YAPILAN İŞLERİN MANTIĞINA HAYRAN KALDIM
Başkanımız Seyit Mehmet Özkan ile görüşmenin detaylı hakkında da Tim Jürgens, “Dürüst olmak gerekirse yapılan her şeyin arkasındaki mantığa hayran kaldım. Bir kişi var, işinden emekli oluyor ve diyor ki Türk Futbolunda bir devrim yaratmak istiyorum. Çok detaylı ve ince elenip sıkı dokunması gereken bir iş; umarım çok başarılı olur. Duyduklarıma göre bugüne kadar gayet güzel ilerlemiş ve gelişmiş. Umarım, gelecekte bu akademiden çıkan çok daha fazla ünlü ve uluslararası futbolcu görürüz” diye konuştu.

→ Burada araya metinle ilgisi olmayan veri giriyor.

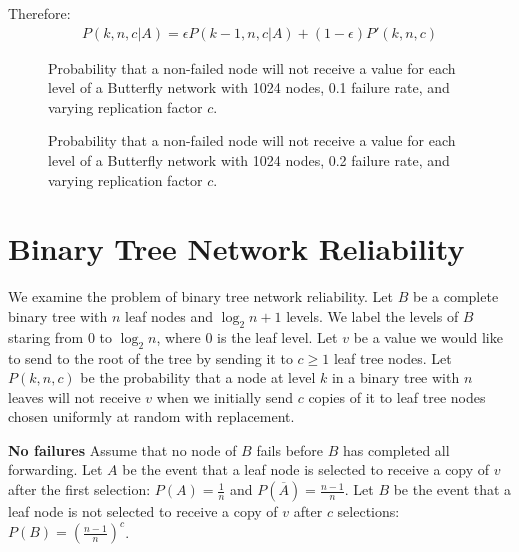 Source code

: \documentclass[11pt,twocolumn]{MyTightStyle}
\theoremstyle{plain}
\theoremstyle{definition}
\theoremstyle{remark}
\numberwithin{equation}{section}
\begin{document}
  \noindent Therefore:
  \begin{eqnarray*}
    P(k,n,c|A) = \epsilon P(k-1,n,c|A) + (1-\epsilon)P'(k,n,c)
  \end{eqnarray*}
   
  \begin{figure}
    \begin{center}
      \caption{\footnotesize Probability that a non-failed node will
      not receive a value for each level of a Butterfly network with
      1024 nodes, 0.1 failure rate, and varying replication factor $c$.}
      \label{test}
    \end{center}
  \end{figure}

  \begin{figure}
    \begin{center}
      \caption{\footnotesize Probability that a non-failed node will
      not receive a value for each level of a Butterfly network with
      1024 nodes, 0.2 failure rate, and varying replication factor $c$.}
      \label{test}
    \end{center}
  \end{figure}

  





\section {Binary Tree Network Reliability}

  We examine the problem of binary tree network reliability. Let $B$
  be a complete binary tree with $n$ leaf nodes and $\log_2{n}+1$
  levels. We label the levels of $B$ staring from 0 to $\log_2n$, where 0 is the leaf
  level. Let $v$ be a value we would like to send to the root of the
  tree by sending it to $c \geq 1$ leaf tree nodes. Let $P(k,n,c)$ be
  the probability that a node at level $k$ in a binary tree with $n$
  leaves will not receive $v$ when we initially send $c$ copies of it
  to leaf tree nodes chosen uniformly at random with replacement.

  {\bf No failures}
  Assume that no node of $B$ fails before $B$ has completed all
  forwarding. Let $A$ be the event that a leaf node is selected to
  receive a copy of $v$ after the first selection: $P(A) =
  \frac{1}{n}$ and $P(\overline{A}) = \frac{n-1}{n}$. Let $B$ be the
  event that a leaf node is not selected to receive a copy of $v$
  after $c$ selections: $P(B) = (\frac{n-1}{n})^c$. 
\end{document}
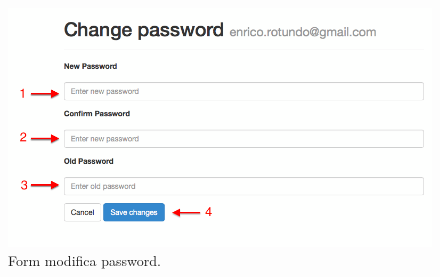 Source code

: \begin{enumerate}
			\begin{figure}[H]
				\centering \includegraphics[width=1\textwidth]{img/changePwdForm.png}
			\caption{ \label{fig:changePwdForm} Form modifica password.}
			\end{figure}

		\end{enumerate}
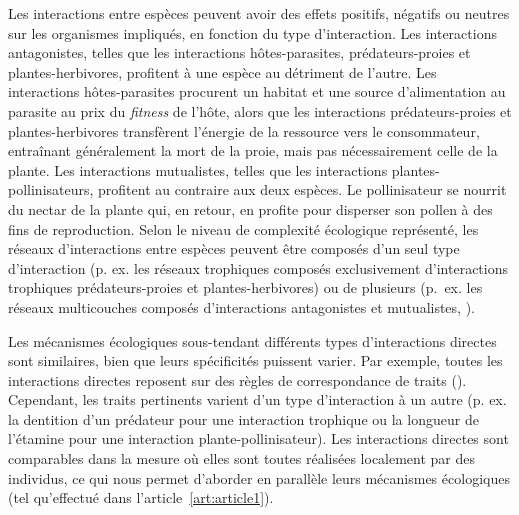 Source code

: Les interactions entre espèces peuvent avoir des effets positifs, négatifs ou
neutres sur les organismes impliqués, en fonction du type d'interaction. Les
interactions antagonistes, telles que les interactions hôtes-parasites,
prédateurs-proies et plantes-herbivores, profitent à une espèce au détriment de
l'autre. Les interactions hôtes-parasites procurent un habitat et une source
d'alimentation au parasite au prix du \textit{fitness} de l'hôte, alors que les
interactions prédateurs-proies et plantes-herbivores transfèrent l'énergie de la
ressource vers le consommateur, entraînant généralement la mort de la proie,
mais pas nécessairement celle de la plante. Les interactions mutualistes, telles
que les interactions plantes-pollinisateurs, profitent au contraire aux deux
espèces. Le pollinisateur se nourrit du nectar de la plante qui, en retour, en
profite pour disperser son pollen à des fins de reproduction. Selon le niveau de
complexité écologique représenté, les réseaux d'interactions entre espèces
peuvent être composés d'un seul type d'interaction (p. ex. les réseaux
trophiques composés exclusivement d'interactions trophiques prédateurs-proies et
plantes-herbivores) ou de plusieurs (p.~ex. les réseaux multicouches composés
d'interactions antagonistes et mutualistes, \cite{Pilosof2017Multilayer}). 
 
Les mécanismes écologiques sous-tendant différents types d'interactions directes
sont similaires, bien que leurs spécificités puissent varier. Par exemple,
toutes les interactions directes reposent sur des règles de correspondance de
traits (\cite{Poisot2015Species}). Cependant, les traits pertinents varient d'un
type d'interaction à un autre (p. ex. la dentition d'un prédateur pour une
interaction trophique ou la longueur de l'étamine pour une interaction
plante-pollinisateur). Les interactions directes sont comparables dans la mesure
où elles sont toutes réalisées localement par des individus, ce qui nous permet
d'aborder en parallèle leurs mécanismes écologiques (tel qu'effectué dans
l'article~\ref{art:article1}).

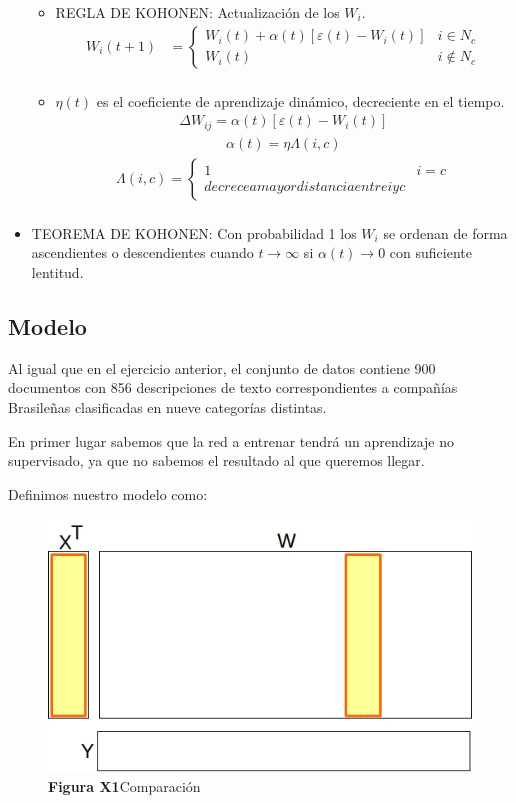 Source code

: \begin{itemize}
\begin{itemize}
			\item REGLA DE KOHONEN: Actualización de los $W_{i}$.
					\begin{align*}
					 W_{i}(t+1) &=  \begin{cases}
										W_{i}(t) + \alpha(t) [ \varepsilon(t) - W_{i}(t) ] & i \in N_{c} \\
										W_{i}(t)                                           & i \not \in N_{c}  
									\end{cases} \\
					\end{align*}
			\item $\eta(t)$ es el coeficiente de aprendizaje dinámico, decreciente en el tiempo.
				\begin{align*}
					\Delta W_{ij} = \alpha(t) [ \varepsilon(t) - W_{i}(t) ]
				\end{align*}
				\begin{align*}
					\alpha(t) = \eta \Lambda(i,c)
				\end{align*}
				\begin{align*}
					\Lambda(i,c) = \begin{cases}
										1 & i = c \\
										decrece a mayor distancia entre i y c 
									\end{cases} \\
				\end{align*}
		\end{itemize}
	\item TEOREMA DE KOHONEN: Con probabilidad 1 los $W_{i}$ se ordenan de forma ascendientes o descendientes cuando $t \to
		\infty$ si $\alpha(t) \to 0$ con suficiente lentitud.
\end{itemize}

\subsection{Modelo}
Al igual que en el ejercicio anterior, el conjunto de datos contiene 900 documentos con 856 descripciones de texto 
correspondientes a compañías Brasileñas clasificadas en nueve categorías distintas.

En primer lugar sabemos que la red a entrenar tendrá un aprendizaje no supervisado, ya que no sabemos el resultado al que
queremos llegar.

Definimos nuestro modelo como:

\begin{figure}[ht!]
	\centering
	\includegraphics[width=0.7\linewidth]{img/parte2-comparacion.jpg}
	\caption{\textbf{Figura X1}Comparación}
\end{figure}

Alman gazeteci kendisine sorulan “Türk ve Alman futbolu arasındaki farklar nelerdir ?” sorusuna ise şu cevabı verdi: “Bunu söylemek açıkçası biraz zor benim için çünkü başkanınızdan duyduğuma göre Alman futbolcular biraz daha odaklı ve profesyonel çalışıyorlar. Sanırım eğlenme ve ilgi alanlarına çok düşkün değiller. Belki buradaki futbol kültürü bu açıdan Almanya’dakine benzemiyor. Çünkü buradaki futbolcular aileleri ile geliyorlar ve birlikte vakit geçiriyorlar. Açıkçası çok emin değilim; başkanınızın da söylediği gibi olabilir ama bu durumun artık değiştiğini düşünüyorum. DFB (Almanya Futbol Federasyonu) 6,4 milyon oyuncuya sahip, bu gerçekten fazla bir sayı, bu nedenle sanırım dünyadaki en büyük kurumlardan biriyiz çünkü çok fazla oyuncumuz var. Bu oyuncular arasındaki rekabeti de göz ardı edemeyiz. Fakat dürüst olmak gerekirse, ben her zaman Türk Futboluna ilgi duydum, 2008’deki Avrupa Şampiyonası maçını hatırlıyorum. Gelecekte Altınordu’dan yetişen birçok futbolcuyu milli takımlarda görmeyi çok isterim.”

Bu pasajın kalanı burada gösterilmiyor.